Composite by Jane Bruce
Have you ever looked at your favorite snack and wondered just what some of those mystery ingredients are? Everyone has been curious at some point as to what keeps a Twinkie fresh through nuclear fallout, why eating MSG might give you a headache, or what exactly is Yellow #5? With food allergies and sensitivities on the rise, awareness about what is added to food is more important than ever.
Additives can manipulate foods in so many different ways — thickening, thinning, preventing clumps, enhancing flavor, adding sweetness, bitterness, or tartness… the list goes on. Not all additives are synthetic, either; in fact, many are derived from natural sources, including fungi, bacteria, animal by-products, and mold. Delicious! Obviously that information makes consumers want to run out and analyze all of their food labels, just to see what they’ve truly been enjoying.

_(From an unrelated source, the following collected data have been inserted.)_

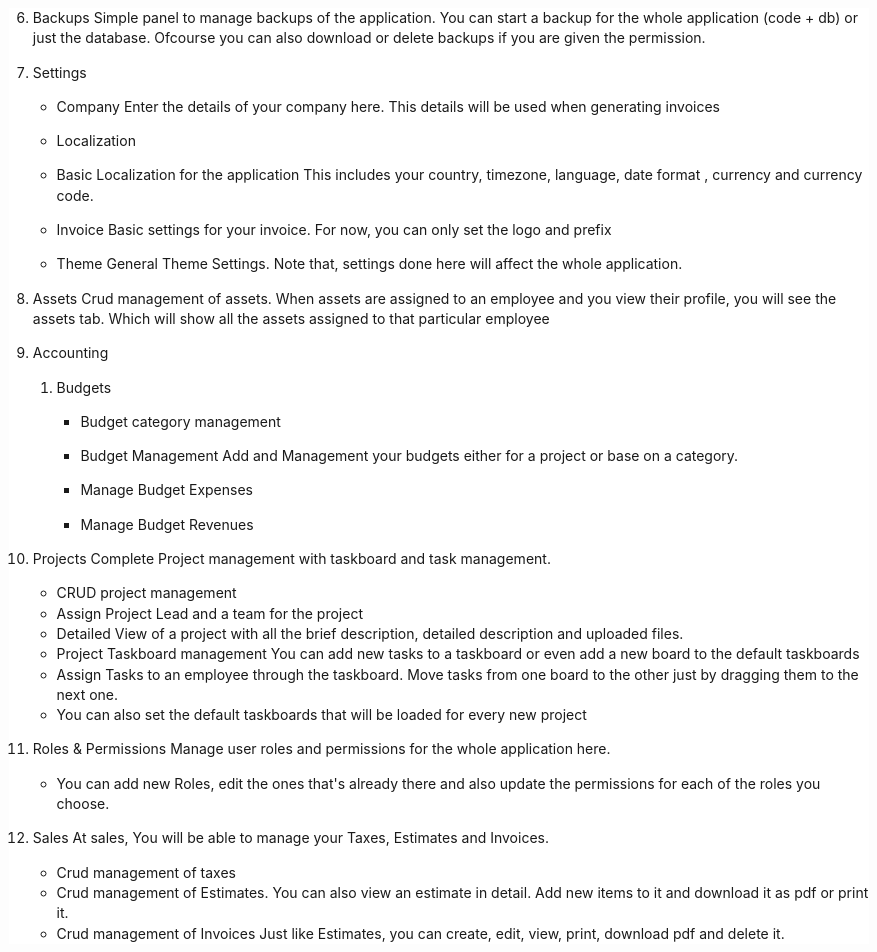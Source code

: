 6. Backups
    Simple panel to manage backups of the application.
    You can start a backup for the whole application (code + db) or just the database. Ofcourse you can also download or delete backups if you are given the permission.

7. Settings
    - Company
        Enter the details of your company here. This details will be used when generating invoices 
    - Localization
    - Basic Localization for the application
        This includes your country, timezone, language, date format , currency and currency code.
    - Invoice 
        Basic settings for your invoice.
        For now, you can only set the logo and prefix

    - Theme
        General Theme Settings. Note that, settings done here will affect the whole application.
    
8. Assets
    Crud management of assets.
    When assets are assigned to an employee and you view their profile, you will see the assets tab. Which will show all the assets assigned to that particular employee
9. Accounting
    1. Budgets
        - Budget category management
        - Budget Management
            Add and Management your budgets either for a project or base on a category.
        
        - Manage Budget Expenses
        - Manage Budget Revenues

10. Projects
    Complete Project management with taskboard and task management.

    - CRUD project management
    - Assign Project Lead and a team for the project
    - Detailed View of a project with all the brief description, detailed description and uploaded files.
    - Project Taskboard management
    You can add new tasks to a taskboard or even add a new board to the default taskboards
    - Assign Tasks to an employee through the taskboard.
    Move tasks from one board to the other just by dragging them to the next one.
    - You can also set the default taskboards that will be loaded for every new project

11. Roles & Permissions
    Manage user roles and permissions for the whole application here.
    - You can add new Roles, edit the ones that's already there and also update the permissions for each of the roles you choose.


12. Sales 
    At sales, You will be able to manage your Taxes, Estimates and Invoices.
    - Crud management of taxes
    - Crud management of Estimates. You can also view an estimate in detail. Add new items to it and download it as pdf or print it.
    - Crud management of Invoices
        Just like Estimates, you can create, edit, view, print, download pdf and delete it.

Many additives are also found in snacks commonly regarded as healthy, such as trail mix, granola bars, yogurt, and low-fat crackers. These are mostly preservatives, flavor enhancers, or products to change textures, but it just goes to show that reading nutrition labels and ingredient lists are musts if you want to know what you are really eating.
Sometimes it’s not even possible to tell what you’re eating by reading the label. Turns out castoreum, a by-product of beavers (yes, the animal), is generally listed under the umbrella of “natural flavors,” and is supposedly used as a sweetener in some raspberry flavored candies. Which begs the question: What is wrong with raspberries, exactly? Maybe that’s a different article entirely.